A long-time teacher of mine, Tom Cross, introduced me to the idea of the 101st scenario. A 101st scenario is the unexpected outcome, the one that is completely different from the 100 ideas you had about how a circumstance would play out. The 101st scenario is the solution that lives outside the box of what’s known – the one that answered my prayers precisely in ways I never anticipated.
My experiences with 101st scenarios have taught me about trust. Through them, I’ve learned to be excited by the unknown, rather than only fearful. I have learned that there is always a bigger organizing force at work than my limited thinking. I experienced a 101st scenario last week, when I unexpectedly stayed home instead of traveling to an annual event I have been present at for all but 1 of the last 20 years! I was planning to go until 2 hours before I left. Prior to that, I had considered not going, but I couldn’t see clearly how to change the plan because of both internal and external expectations. In the end, I didn’t decide, my husband did, listening to a voice I couldn’t hear mention a possibility I hadn’t thought of – that he would go with our daughter and I would stay home. My husband and daughter left without me, and I stayed put without my family – for a rare, precious, sometimes lonely, and full of growth few days.
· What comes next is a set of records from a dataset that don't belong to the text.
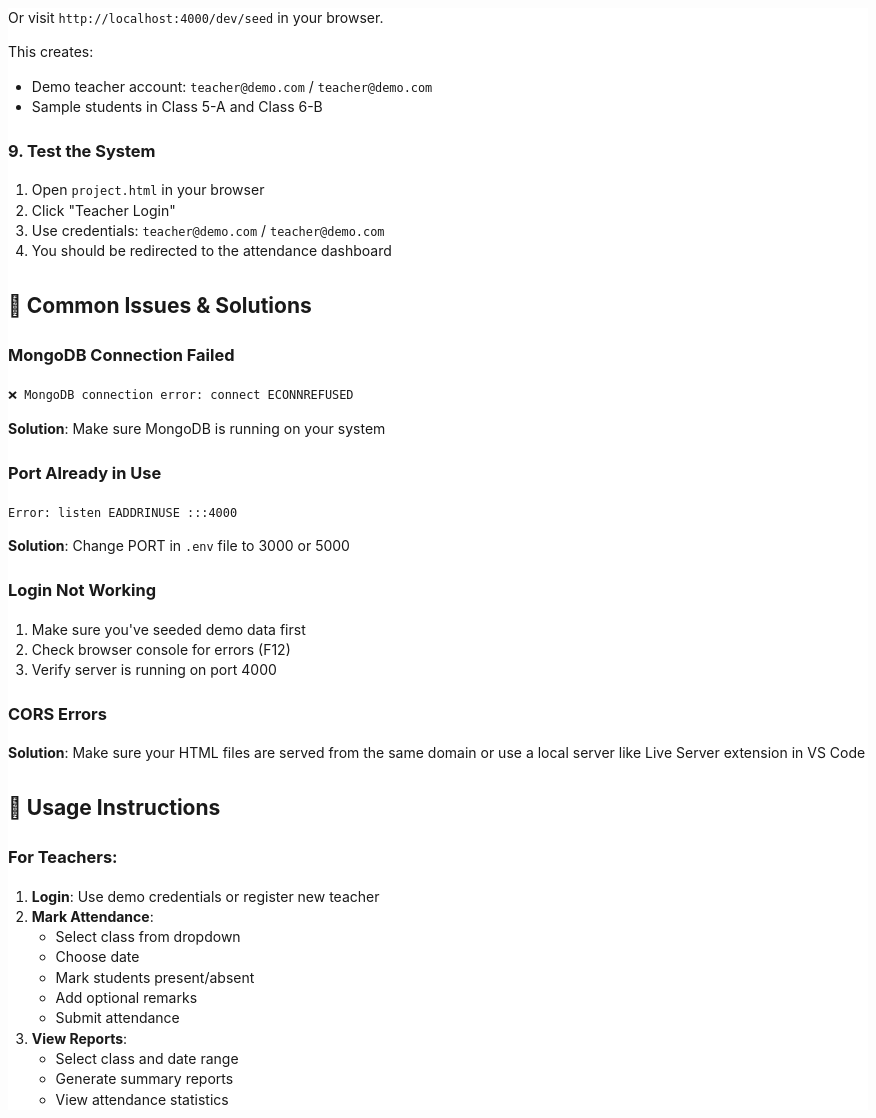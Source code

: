 Or visit `http://localhost:4000/dev/seed` in your browser.

This creates:
- Demo teacher account: `teacher@demo.com` / `teacher@demo.com`
- Sample students in Class 5-A and Class 6-B

### 9. Test the System

1. Open `project.html` in your browser
2. Click "Teacher Login" 
3. Use credentials: `teacher@demo.com` / `teacher@demo.com`
4. You should be redirected to the attendance dashboard

## 🔧 Common Issues & Solutions

### MongoDB Connection Failed
```
❌ MongoDB connection error: connect ECONNREFUSED
```
**Solution**: Make sure MongoDB is running on your system

### Port Already in Use
```
Error: listen EADDRINUSE :::4000
```
**Solution**: Change PORT in `.env` file to 3000 or 5000

### Login Not Working
1. Make sure you've seeded demo data first
2. Check browser console for errors (F12)
3. Verify server is running on port 4000

### CORS Errors
**Solution**: Make sure your HTML files are served from the same domain or use a local server like Live Server extension in VS Code

## 📱 Usage Instructions

### For Teachers:
1. **Login**: Use demo credentials or register new teacher
2. **Mark Attendance**: 
   - Select class from dropdown
   - Choose date
   - Mark students present/absent
   - Add optional remarks
   - Submit attendance
3. **View Reports**:
   - Select class and date range
   - Generate summary reports
   - View attendance statistics
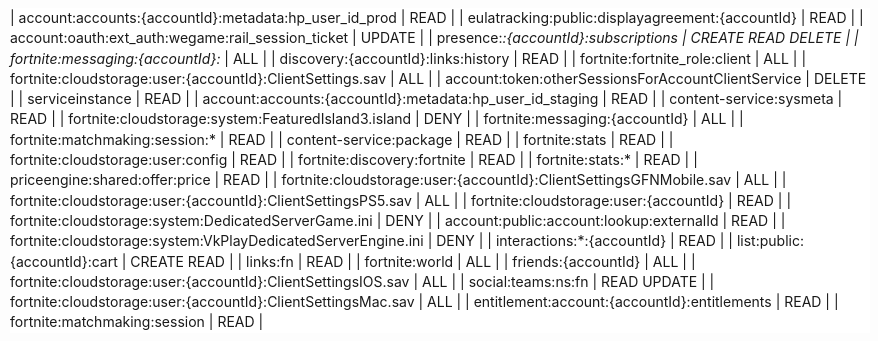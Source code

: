 | account:accounts:{accountId}:metadata:hp_user_id_prod | READ |
| eulatracking:public:displayagreement:{accountId} | READ |
| account:oauth:ext_auth:wegame:rail_session_ticket | UPDATE |
| presence:*:{accountId}:subscriptions | CREATE READ DELETE |
| fortnite:messaging:{accountId}:* | ALL |
| discovery:{accountId}:links:history | READ |
| fortnite:fortnite_role:client | ALL |
| fortnite:cloudstorage:user:{accountId}:ClientSettings.sav | ALL |
| account:token:otherSessionsForAccountClientService | DELETE |
| serviceinstance | READ |
| account:accounts:{accountId}:metadata:hp_user_id_staging | READ |
| content-service:sysmeta | READ |
| fortnite:cloudstorage:system:FeaturedIsland3.island | DENY |
| fortnite:messaging:{accountId} | ALL |
| fortnite:matchmaking:session:* | READ |
| content-service:package | READ |
| fortnite:stats | READ |
| fortnite:cloudstorage:user:config | READ |
| fortnite:discovery:fortnite | READ |
| fortnite:stats:* | READ |
| priceengine:shared:offer:price | READ |
| fortnite:cloudstorage:user:{accountId}:ClientSettingsGFNMobile.sav | ALL |
| fortnite:cloudstorage:user:{accountId}:ClientSettingsPS5.sav | ALL |
| fortnite:cloudstorage:user:{accountId} | READ |
| fortnite:cloudstorage:system:DedicatedServerGame.ini | DENY |
| account:public:account:lookup:externalId | READ |
| fortnite:cloudstorage:system:VkPlayDedicatedServerEngine.ini | DENY |
| interactions:*:{accountId} | READ |
| list:public:{accountId}:cart | CREATE READ |
| links:fn | READ |
| fortnite:world | ALL |
| friends:{accountId} | ALL |
| fortnite:cloudstorage:user:{accountId}:ClientSettingsIOS.sav | ALL |
| social:teams:ns:fn | READ UPDATE |
| fortnite:cloudstorage:user:{accountId}:ClientSettingsMac.sav | ALL |
| entitlement:account:{accountId}:entitlements | READ |
| fortnite:matchmaking:session | READ |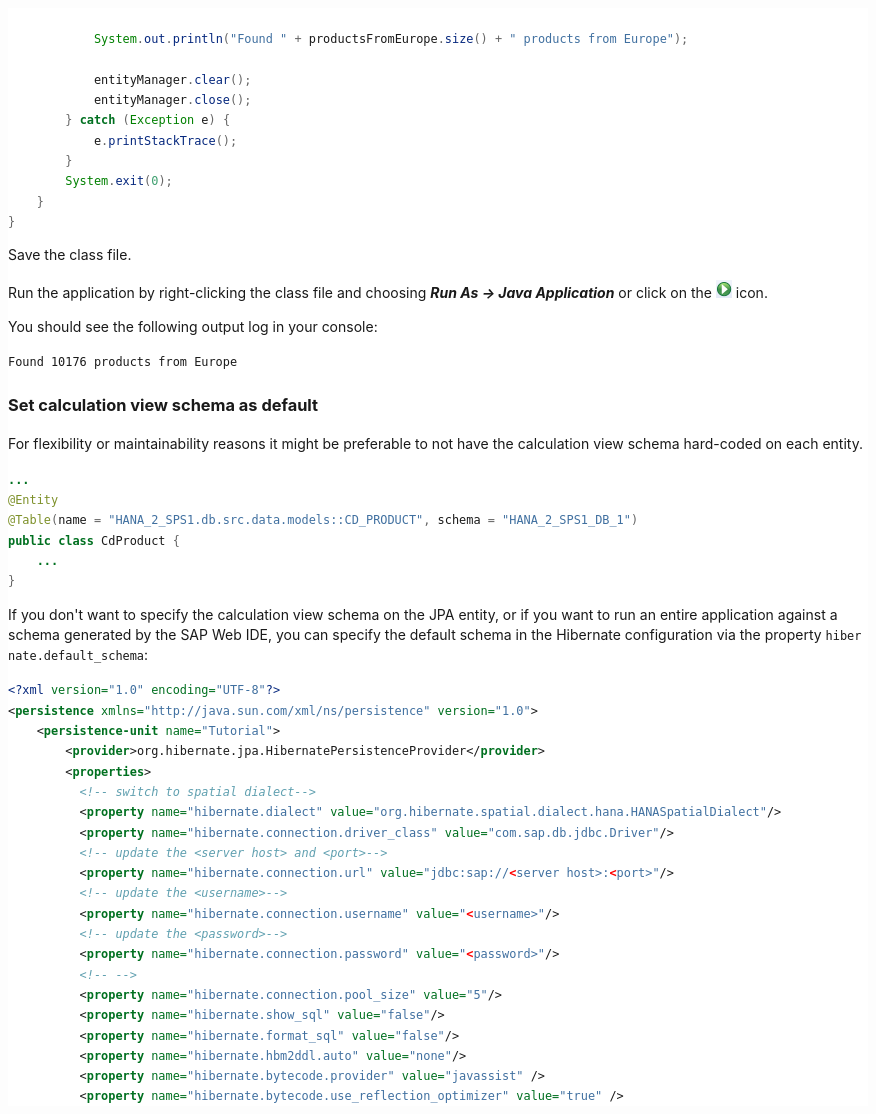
 ```java

			System.out.println("Found " + productsFromEurope.size() + " products from Europe");

			entityManager.clear();
			entityManager.close();
		} catch (Exception e) {
			e.printStackTrace();
		}
		System.exit(0);
	}
}
```

Save the class file.

Run the application by right-clicking the class file and choosing ***Run As -> Java Application*** or click on the ![Run](run.png) icon.

You should see the following output log in your console:

```
Found 10176 products from Europe
```



### Set calculation view schema as default

For flexibility or maintainability reasons it might be preferable to not have the calculation view schema hard-coded on each entity.

```java
...
@Entity
@Table(name = "HANA_2_SPS1.db.src.data.models::CD_PRODUCT", schema = "HANA_2_SPS1_DB_1")
public class CdProduct {
	...
}
```

If you don't want to specify the calculation view schema on the JPA entity, or if you want to run an entire application against a schema generated by the SAP Web IDE, you can specify the default schema in the Hibernate configuration via the property `hibernate.default_schema`:

```xml
<?xml version="1.0" encoding="UTF-8"?>
<persistence xmlns="http://java.sun.com/xml/ns/persistence" version="1.0">
    <persistence-unit name="Tutorial">
        <provider>org.hibernate.jpa.HibernatePersistenceProvider</provider>
        <properties>
          <!-- switch to spatial dialect-->
          <property name="hibernate.dialect" value="org.hibernate.spatial.dialect.hana.HANASpatialDialect"/>
          <property name="hibernate.connection.driver_class" value="com.sap.db.jdbc.Driver"/>
          <!-- update the <server host> and <port>-->
          <property name="hibernate.connection.url" value="jdbc:sap://<server host>:<port>"/>
          <!-- update the <username>-->
          <property name="hibernate.connection.username" value="<username>"/>
          <!-- update the <password>-->
          <property name="hibernate.connection.password" value="<password>"/>
          <!-- -->
          <property name="hibernate.connection.pool_size" value="5"/>
          <property name="hibernate.show_sql" value="false"/>
          <property name="hibernate.format_sql" value="false"/>
          <property name="hibernate.hbm2ddl.auto" value="none"/>
          <property name="hibernate.bytecode.provider" value="javassist" />
          <property name="hibernate.bytecode.use_reflection_optimizer" value="true" />
```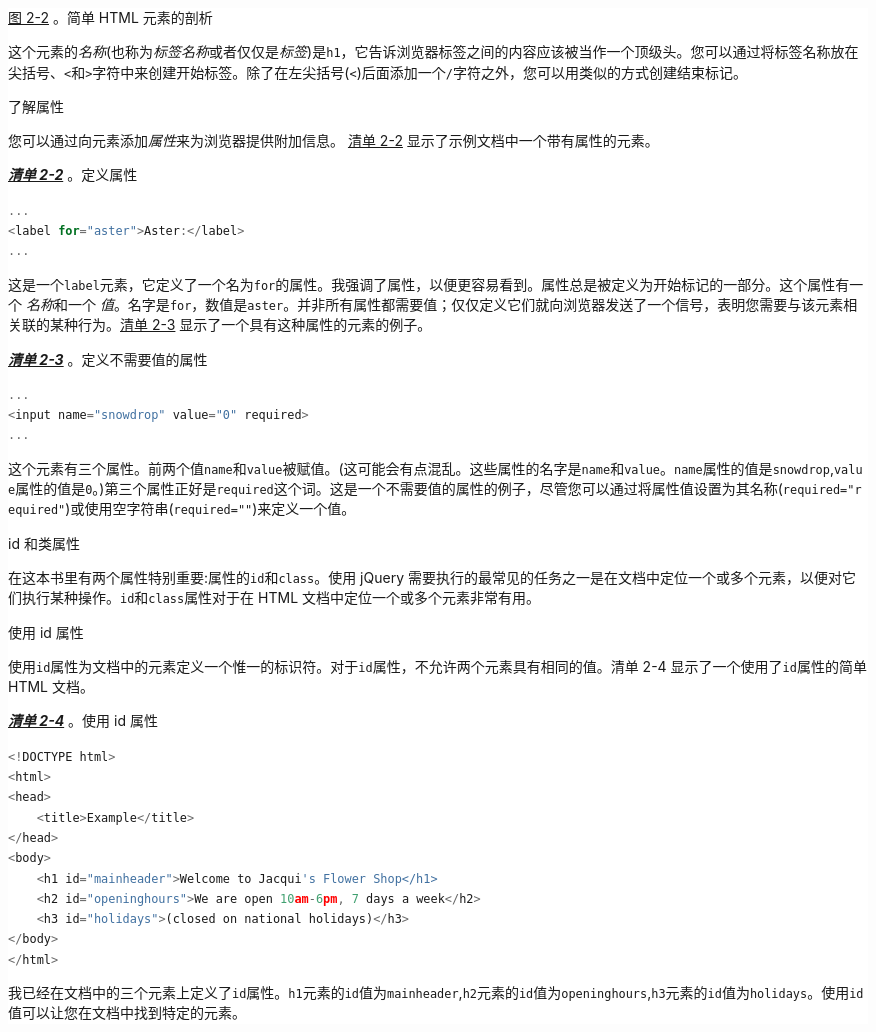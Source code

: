 [图 2-2](#_Fig2) 。简单 HTML 元素的剖析

这个元素的*名称*(也称为*标签名称*或者仅仅是*标签*)是`h1`，它告诉浏览器标签之间的内容应该被当作一个顶级头。您可以通过将标签名称放在尖括号、`<`和`>`字符中来创建开始标签。除了在左尖括号(`<`)后面添加一个`/`字符之外，您可以用类似的方式创建结束标记。

了解属性

您可以通过向元素添加*属性*来为浏览器提供附加信息。 [清单 2-2](#list2) 显示了示例文档中一个带有属性的元素。

***[清单 2-2](#_list2)*** 。定义属性

```js
...
<label for="aster">Aster:</label>
...
```

这是一个`label`元素，它定义了一个名为`for`的属性。我强调了属性，以便更容易看到。属性总是被定义为开始标记的一部分。这个属性有一个 *名称*和一个 *值*。名字是`for`，数值是`aster`。并非所有属性都需要值；仅仅定义它们就向浏览器发送了一个信号，表明您需要与该元素相关联的某种行为。[清单 2-3](#list3) 显示了一个具有这种属性的元素的例子。

***[清单 2-3](#_list3)*** 。定义不需要值的属性

```js
...
<input name="snowdrop" value="0" required>
...
```

这个元素有三个属性。前两个值`name`和`value`被赋值。(这可能会有点混乱。这些属性的名字是`name`和`value`。`name`属性的值是`snowdrop`,`value`属性的值是`0`。)第三个属性正好是`required`这个词。这是一个不需要值的属性的例子，尽管您可以通过将属性值设置为其名称(`required="required"`)或使用空字符串(`required=""`)来定义一个值。

id 和类属性

在这本书里有两个属性特别重要:属性的`id`和`class`。使用 jQuery 需要执行的最常见的任务之一是在文档中定位一个或多个元素，以便对它们执行某种操作。`id`和`class`属性对于在 HTML 文档中定位一个或多个元素非常有用。

使用 id 属性

使用`id`属性为文档中的元素定义一个惟一的标识符。对于`id`属性，不允许两个元素具有相同的值。清单 2-4 显示了一个使用了`id`属性的简单 HTML 文档。

***[清单 2-4](#_list4)*** 。使用 id 属性

```js
<!DOCTYPE html>
<html>
<head>
    <title>Example</title>
</head>
<body>
    <h1 id="mainheader">Welcome to Jacqui's Flower Shop</h1>
    <h2 id="openinghours">We are open 10am-6pm, 7 days a week</h2>
    <h3 id="holidays">(closed on national holidays)</h3>
</body>
</html>
```

我已经在文档中的三个元素上定义了`id`属性。`h1`元素的`id`值为`mainheader`,`h2`元素的`id`值为`openinghours`,`h3`元素的`id`值为`holidays`。使用`id`值可以让您在文档中找到特定的元素。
One reason the decision to stay home was so powerful was that I hadn’t let myself consider it. That’s how it often is with 101st scenarios; you can’t see their possibility because to go in their direction is to go outside your comfort zone. Sometimes the 101st scenario doesn’t feel like growth. In fact, it can feel like the opposite. When the unexpected arrives at our doorstep it often grabs our hands and yanks us unwittingly into new realities. Ready or not, we find ourselves where we didn’t expect to be. Sometimes the felt sense of its perfection is readily apparent, and other times only becomes clear months or years later, once other things have occurred that could not have happened without the initial unexpected shift in direction brought on by the 101st scenario.
Life regularly takes us to the boundaries of our comfort and asks us to choose whether to live within them or step outside. Resilience grows in the back and forth dance from inside our comfort zone to just beyond the boundaries of it – a territory Ray Castellino, another long-time teacher of mine, calls the Leading Edge. Standing on the edge of comfort does lead us into new territory and always catapults into growth.
Over 4 years ago, the possibility of purchasing the School of Inner Health was a 101st scenario; a possibility I had considered and said no to years before but couldn’t see the rightness of until a particular pique-filled resounding yes welled up inside me. Owning the School of Inner Health has created 10,001 scenarios both fabulous and challenging, and it has forced me to live much more often outside my comfort zone than within it. The opportunity to own the School of Inner Health has grown me more than any other I’ve had except one — becoming a mother.
Getting pregnant was unexpected in my life as well. I was over 40 and in the midst of a divorce when I fell in love with Chris. I was sure children were not in my cards, but then I got dealt a jackpot hand, one whose bounty is endless. Becoming a mother continues to heal my deepest wounds in ways that nothing else even comes close to.
Whatever challenges you have in your life right now, may you be gifted with a 101st scenario and have the courage to follow it! May it lead you to places of discovery and growth inside yourself and your world and change how you understand your life and your presence within it.